26/07/2021 | By Busiswe Mavuso
We kicked the year off calling for a successful implementation of the vaccination programme, which was the top priority for President Cyril Ramaphosa’s administration. This is particularly important as a successful rollout is essential for the economic recovery, freeing it from lockdown restrictions.
Getting the rollout into high gear has come with its fair share of problems and had the country on the back foot as the third wave of the Covid-19 pandemic hit hard. However, there’s now been marked increase in the pace of the rollout that is an encouraging bit of news after the disturbing period we’ve just had.
Despite the protests and widespread looting in two of the country’s most populous provinces in Gauteng and KwaZulu-Natal last week, the health department managed to reach a target it set for itself of 200,000 vaccinations a day by the middle of July. To date, about 5.8-million people have received at least one jab since the rollout began in the first quarter of the year.
Further good news is that Pfizer and BioNTech have signed a letter of intent with local biopharmaceutical company Biovac to manufacture the Pfizer-BioNTech vaccine for distribution within the African Union, while in a separate development, Africa will receive the first batch of 400-million doses of vaccines from Johnson & Johnson next week.
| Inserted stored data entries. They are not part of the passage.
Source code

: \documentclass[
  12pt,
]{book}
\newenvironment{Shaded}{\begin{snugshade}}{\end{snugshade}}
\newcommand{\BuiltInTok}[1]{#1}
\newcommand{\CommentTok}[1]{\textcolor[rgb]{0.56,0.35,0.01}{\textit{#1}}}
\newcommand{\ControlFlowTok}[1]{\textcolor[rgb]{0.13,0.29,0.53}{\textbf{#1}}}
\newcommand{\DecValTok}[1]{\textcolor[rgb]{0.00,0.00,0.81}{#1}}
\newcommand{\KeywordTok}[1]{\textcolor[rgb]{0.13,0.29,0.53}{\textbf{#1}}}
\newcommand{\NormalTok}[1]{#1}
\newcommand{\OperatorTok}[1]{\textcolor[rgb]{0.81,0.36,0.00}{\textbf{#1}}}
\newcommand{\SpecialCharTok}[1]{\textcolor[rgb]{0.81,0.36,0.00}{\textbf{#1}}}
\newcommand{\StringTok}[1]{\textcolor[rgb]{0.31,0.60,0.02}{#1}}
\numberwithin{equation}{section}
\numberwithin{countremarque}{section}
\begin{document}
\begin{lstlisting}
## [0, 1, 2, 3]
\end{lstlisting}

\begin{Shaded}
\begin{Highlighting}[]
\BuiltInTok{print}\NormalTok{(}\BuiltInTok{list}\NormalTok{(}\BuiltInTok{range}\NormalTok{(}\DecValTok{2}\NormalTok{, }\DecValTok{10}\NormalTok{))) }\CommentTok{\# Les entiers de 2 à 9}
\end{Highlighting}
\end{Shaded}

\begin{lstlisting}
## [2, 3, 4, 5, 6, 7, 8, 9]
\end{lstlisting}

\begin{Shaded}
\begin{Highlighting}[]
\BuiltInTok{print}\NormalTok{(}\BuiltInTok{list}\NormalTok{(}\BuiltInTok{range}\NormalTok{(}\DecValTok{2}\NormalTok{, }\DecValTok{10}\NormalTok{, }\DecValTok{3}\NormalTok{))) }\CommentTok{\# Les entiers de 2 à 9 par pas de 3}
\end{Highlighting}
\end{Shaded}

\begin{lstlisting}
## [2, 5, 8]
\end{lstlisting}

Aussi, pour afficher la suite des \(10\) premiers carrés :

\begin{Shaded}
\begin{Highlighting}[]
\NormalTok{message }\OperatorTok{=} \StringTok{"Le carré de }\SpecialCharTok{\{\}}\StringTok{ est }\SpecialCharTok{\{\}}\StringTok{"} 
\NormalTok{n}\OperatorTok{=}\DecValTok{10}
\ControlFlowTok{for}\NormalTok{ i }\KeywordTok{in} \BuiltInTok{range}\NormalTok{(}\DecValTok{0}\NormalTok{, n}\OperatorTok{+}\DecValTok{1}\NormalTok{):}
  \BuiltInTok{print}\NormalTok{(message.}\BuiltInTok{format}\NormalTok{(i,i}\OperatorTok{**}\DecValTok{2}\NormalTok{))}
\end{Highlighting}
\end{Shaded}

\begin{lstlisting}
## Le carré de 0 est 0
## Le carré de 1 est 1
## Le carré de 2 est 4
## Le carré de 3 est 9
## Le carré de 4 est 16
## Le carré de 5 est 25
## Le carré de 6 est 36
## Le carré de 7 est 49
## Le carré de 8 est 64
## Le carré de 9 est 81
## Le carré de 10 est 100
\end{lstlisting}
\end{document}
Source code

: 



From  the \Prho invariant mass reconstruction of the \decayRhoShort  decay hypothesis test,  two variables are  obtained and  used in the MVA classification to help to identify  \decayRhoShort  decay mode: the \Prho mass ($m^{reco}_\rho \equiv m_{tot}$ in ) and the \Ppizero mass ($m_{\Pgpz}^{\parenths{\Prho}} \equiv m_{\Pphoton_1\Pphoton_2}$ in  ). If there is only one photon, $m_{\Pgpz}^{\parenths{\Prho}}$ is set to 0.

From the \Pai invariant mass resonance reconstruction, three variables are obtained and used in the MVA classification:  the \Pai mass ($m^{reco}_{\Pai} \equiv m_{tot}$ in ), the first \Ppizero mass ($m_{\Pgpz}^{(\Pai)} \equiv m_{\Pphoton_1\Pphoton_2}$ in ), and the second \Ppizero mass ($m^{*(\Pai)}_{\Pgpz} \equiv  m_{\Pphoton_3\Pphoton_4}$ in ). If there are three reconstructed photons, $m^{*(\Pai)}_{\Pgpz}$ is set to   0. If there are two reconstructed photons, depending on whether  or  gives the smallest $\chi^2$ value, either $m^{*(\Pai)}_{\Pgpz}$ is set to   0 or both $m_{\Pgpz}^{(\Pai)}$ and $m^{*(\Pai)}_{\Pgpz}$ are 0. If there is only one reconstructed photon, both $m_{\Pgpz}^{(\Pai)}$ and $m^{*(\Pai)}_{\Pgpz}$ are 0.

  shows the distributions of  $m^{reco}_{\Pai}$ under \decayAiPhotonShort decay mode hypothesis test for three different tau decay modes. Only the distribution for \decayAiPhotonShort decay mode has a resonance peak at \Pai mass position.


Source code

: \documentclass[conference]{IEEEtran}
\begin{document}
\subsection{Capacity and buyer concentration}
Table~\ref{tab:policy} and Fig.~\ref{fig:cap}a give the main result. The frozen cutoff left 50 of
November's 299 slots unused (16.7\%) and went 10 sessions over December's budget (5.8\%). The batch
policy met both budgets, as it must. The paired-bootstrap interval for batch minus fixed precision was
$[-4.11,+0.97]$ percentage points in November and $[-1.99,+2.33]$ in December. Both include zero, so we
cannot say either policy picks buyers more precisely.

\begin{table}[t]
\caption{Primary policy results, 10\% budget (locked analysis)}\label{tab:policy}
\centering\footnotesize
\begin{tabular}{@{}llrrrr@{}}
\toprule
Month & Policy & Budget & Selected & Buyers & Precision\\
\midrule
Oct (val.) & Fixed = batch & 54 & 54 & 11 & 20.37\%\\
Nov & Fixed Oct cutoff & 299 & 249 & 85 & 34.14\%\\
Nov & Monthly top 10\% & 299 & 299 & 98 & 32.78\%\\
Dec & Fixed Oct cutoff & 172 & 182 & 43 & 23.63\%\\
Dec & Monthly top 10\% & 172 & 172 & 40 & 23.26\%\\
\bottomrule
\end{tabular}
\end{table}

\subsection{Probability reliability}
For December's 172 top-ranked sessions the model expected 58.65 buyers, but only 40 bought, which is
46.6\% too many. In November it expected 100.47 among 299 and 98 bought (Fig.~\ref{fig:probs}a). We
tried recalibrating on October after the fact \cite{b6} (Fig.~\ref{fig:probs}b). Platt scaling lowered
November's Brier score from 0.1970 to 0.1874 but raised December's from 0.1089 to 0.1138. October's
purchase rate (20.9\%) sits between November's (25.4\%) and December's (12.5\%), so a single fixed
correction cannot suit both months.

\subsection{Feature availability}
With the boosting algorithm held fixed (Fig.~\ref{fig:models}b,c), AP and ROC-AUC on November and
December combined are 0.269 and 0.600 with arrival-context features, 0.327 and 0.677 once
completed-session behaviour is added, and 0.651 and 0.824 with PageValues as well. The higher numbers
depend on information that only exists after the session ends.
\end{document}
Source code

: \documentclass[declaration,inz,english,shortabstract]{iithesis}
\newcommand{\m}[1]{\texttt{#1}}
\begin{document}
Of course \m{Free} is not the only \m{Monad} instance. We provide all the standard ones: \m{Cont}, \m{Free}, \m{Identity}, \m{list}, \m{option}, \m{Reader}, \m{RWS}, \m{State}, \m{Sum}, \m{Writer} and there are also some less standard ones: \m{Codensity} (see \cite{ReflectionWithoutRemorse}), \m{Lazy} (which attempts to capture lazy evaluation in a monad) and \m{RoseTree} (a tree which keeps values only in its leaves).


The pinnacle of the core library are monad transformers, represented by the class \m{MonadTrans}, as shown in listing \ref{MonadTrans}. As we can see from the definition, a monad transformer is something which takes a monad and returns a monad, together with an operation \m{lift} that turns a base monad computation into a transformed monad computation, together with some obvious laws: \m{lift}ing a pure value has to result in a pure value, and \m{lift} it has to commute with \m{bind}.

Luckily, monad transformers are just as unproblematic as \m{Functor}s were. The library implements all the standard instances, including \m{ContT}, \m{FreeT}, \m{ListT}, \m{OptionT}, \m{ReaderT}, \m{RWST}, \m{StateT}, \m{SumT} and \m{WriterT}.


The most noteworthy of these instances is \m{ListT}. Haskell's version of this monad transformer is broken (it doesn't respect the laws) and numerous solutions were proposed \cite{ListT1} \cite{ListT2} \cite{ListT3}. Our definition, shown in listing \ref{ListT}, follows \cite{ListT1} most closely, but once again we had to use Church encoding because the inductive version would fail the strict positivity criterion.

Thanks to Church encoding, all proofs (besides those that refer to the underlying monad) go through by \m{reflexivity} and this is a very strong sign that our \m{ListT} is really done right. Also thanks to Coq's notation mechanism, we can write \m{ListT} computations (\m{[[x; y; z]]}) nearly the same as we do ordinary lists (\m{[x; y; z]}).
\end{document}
Government has set an overall target of immunising the majority of the adult population over 18 years of age. My matchbox calculation tells me that if we are to keep up our current pace, we should achieve “herd” immunity by March next year – and that’s excluding weekend vaccinations. Provinces such as Gauteng, KwaZulu-Natal and the Free State are already vaccinating over weekends.
If the department can meet President Cyril Ramaphosa’s target of 300,000 vaccinations a weekday, we could possibly reach herd immunity by the middle of January or thereabouts. By the end of this month, the department’s internal target is to achieve 250,000 vaccinations. We have to get to those higher numbers.
After the confidence-sapping week of looting, I thought it would be worth highlighting this bit of positive momentum in one of the most arduous exercises that the government working with business has had to undertake. This was always going to be a dauting task for any country, particularly because every nation has been competing for the very same vaccines in a desperate attempt to get back to some sort of normal.
I think it’s also an opportune time to salute workers in the health sector, whose work hasn’t been appreciated nearly enough in being at the frontline in our war against the disease
As business at large, it’s been a trying 16 months, operating in this most unique of circumstances. We’ve spent it in the main supporting state-led Covid-19 interventions that have come at a great cost. Most of the restrictions on business have been unavoidable but there are areas where a more pragmatic approach would have been more efficient and here the government is at fault for failing to consult with different business sectors to arrive at solutions that both allow business activities to continue without any health threat. Representatives of the alcohol and restaurant industries, which have been hardest hit by the pandemic, have found a closed door when they try to present their plans to government.
Patricia Pillay, chief executive of the Beer Association of South Africa, says the latest four-week ban has put 9,206 jobs in the alcohol industry at risk, with a potential loss of R10.2bn in taxes and excise duties. That’s on top of the suffering stemming from the three previous bans which resulted in over 7,400 jobs lost in the beer industry alone as well as more than R7.8bn loss in taxes and excise duties.
The important goal, of course, is to finally escape lockdown measures that have constrained our full economic rebound from last year’s contraction. For that, our vaccination rates need to keep climbing. Disruptions such as those caused by protests must be avoided at all costs.
There’s certainly no end to this pandemic nor a start to a sustainable economic recovery without an effective national vaccination programme. It’s the only game in town at this point if we are to avoid yo-yoing between heightened lockdown restrictions and an open economy. In doling out travel bans or restrictions, you can already see how some of our large trading partners are going to treat nations that don’t have a grip on the disease. It will be punitive.
Under the umbrella of B4SA, formed last year in response to the pandemic, there were multiple focus areas that coordinated activities across business, health, labour and the economy. We provided inputs for the formulation of government policies, the most comprehensive of which fed into the President’s economic reconstruction and recovery strategy launched last October. But as we started the year in the midst of a second wave of infections, the focus was narrowed to meeting the vaccination challenge. The increase in the pace of the rollout is evidence of what the state, business, labour and civil society can do when working closely together.
While impatience grows in the wake of the crisis, there is some cause for optimism for a vaccine programme that we can now say is no longer in its nascent stage. It’s often forgotten that the first approved vaccine was globally available only in the first week of December.
When this pandemic comes to an end, and it surely will, the vaccination rollout should be used as evidence of what can be done if social partners would together and not against each other.